Jury Service may mean being absent from work - what will this mean for me?
If you are a self-employed person and jury service would cause you to lose income, you can apply to the County Registrar to be excused at their discretion. If you are an employee, work commitments are not considered a sufficient reason to be excused from jury service. Find more information about exemptions here.
What do I tell my employer?
When you receive a jury summons, you should tell your employer immediately that you have been called for jury service. At this point, you will not be able to tell them how long you might be absent for. The length of your service will vary depending on whether or not you are put on a jury panel for a specific trial. The trial length will depend on the case in question, and the judge will usually let you know what to expect.

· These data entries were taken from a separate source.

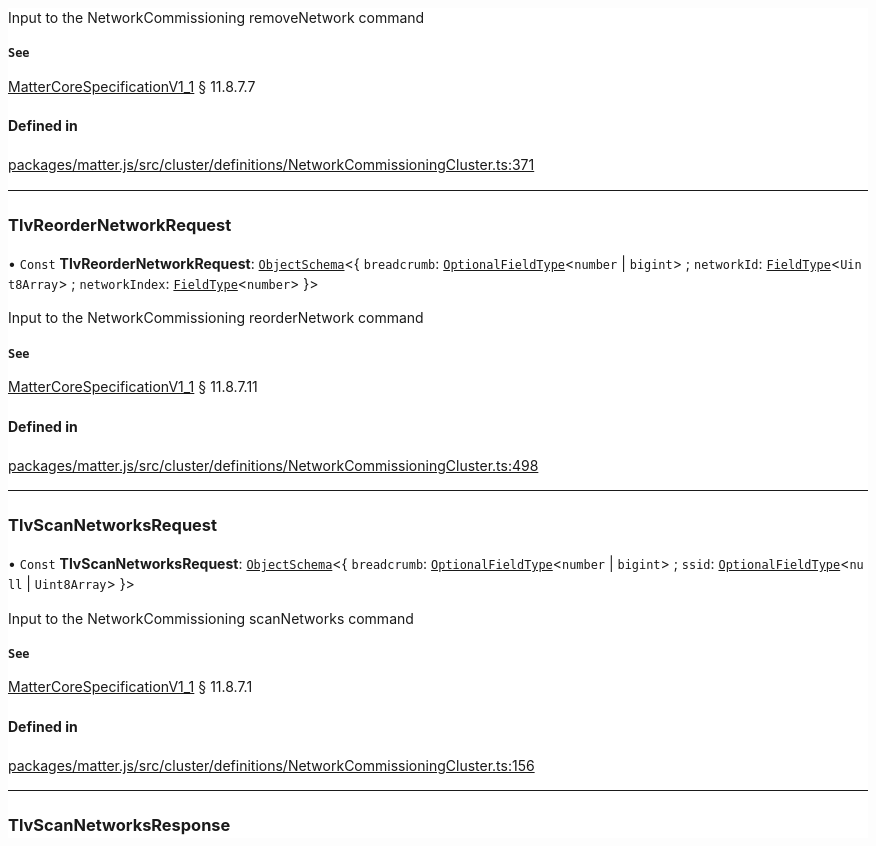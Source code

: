 Input to the NetworkCommissioning removeNetwork command

**`See`**

[MatterCoreSpecificationV1_1](../interfaces/spec_export.MatterCoreSpecificationV1_1.md) § 11.8.7.7

#### Defined in

[packages/matter.js/src/cluster/definitions/NetworkCommissioningCluster.ts:371](https://github.com/project-chip/matter.js/blob/16d5b0d/packages/matter.js/src/cluster/definitions/NetworkCommissioningCluster.ts#L371)

___

### TlvReorderNetworkRequest

• `Const` **TlvReorderNetworkRequest**: [`ObjectSchema`](../classes/tlv_export.ObjectSchema.md)<{ `breadcrumb`: [`OptionalFieldType`](../interfaces/tlv_export.OptionalFieldType.md)<`number` \| `bigint`\> ; `networkId`: [`FieldType`](../interfaces/tlv_export.FieldType.md)<`Uint8Array`\> ; `networkIndex`: [`FieldType`](../interfaces/tlv_export.FieldType.md)<`number`\>  }\>

Input to the NetworkCommissioning reorderNetwork command

**`See`**

[MatterCoreSpecificationV1_1](../interfaces/spec_export.MatterCoreSpecificationV1_1.md) § 11.8.7.11

#### Defined in

[packages/matter.js/src/cluster/definitions/NetworkCommissioningCluster.ts:498](https://github.com/project-chip/matter.js/blob/16d5b0d/packages/matter.js/src/cluster/definitions/NetworkCommissioningCluster.ts#L498)

___

### TlvScanNetworksRequest

• `Const` **TlvScanNetworksRequest**: [`ObjectSchema`](../classes/tlv_export.ObjectSchema.md)<{ `breadcrumb`: [`OptionalFieldType`](../interfaces/tlv_export.OptionalFieldType.md)<`number` \| `bigint`\> ; `ssid`: [`OptionalFieldType`](../interfaces/tlv_export.OptionalFieldType.md)<``null`` \| `Uint8Array`\>  }\>

Input to the NetworkCommissioning scanNetworks command

**`See`**

[MatterCoreSpecificationV1_1](../interfaces/spec_export.MatterCoreSpecificationV1_1.md) § 11.8.7.1

#### Defined in

[packages/matter.js/src/cluster/definitions/NetworkCommissioningCluster.ts:156](https://github.com/project-chip/matter.js/blob/16d5b0d/packages/matter.js/src/cluster/definitions/NetworkCommissioningCluster.ts#L156)

___

### TlvScanNetworksResponse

Please note: Your employer may not apply on your behalf for you to be excused.
Will the terms and conditions of my job be affected because of my jury service?
No. The law protects people who attend for jury service. Your employer cannot dismiss you or disadvantage you in any way as a consequence of attending for jury service.
Does my employer pay me while attending for jury service?
Yes. By law, employers must pay employees who are undertaking jury service. You are considered to be employed or apprenticed during any time when you are absent from your job in order to comply with a jury summons.
Note: Your employer is only obliged to pay you for the time you attended at court for jury service. Your employer is entitled to a certificate of attendance showing details of your attendance. You can apply for this certificate at the end of your jury service.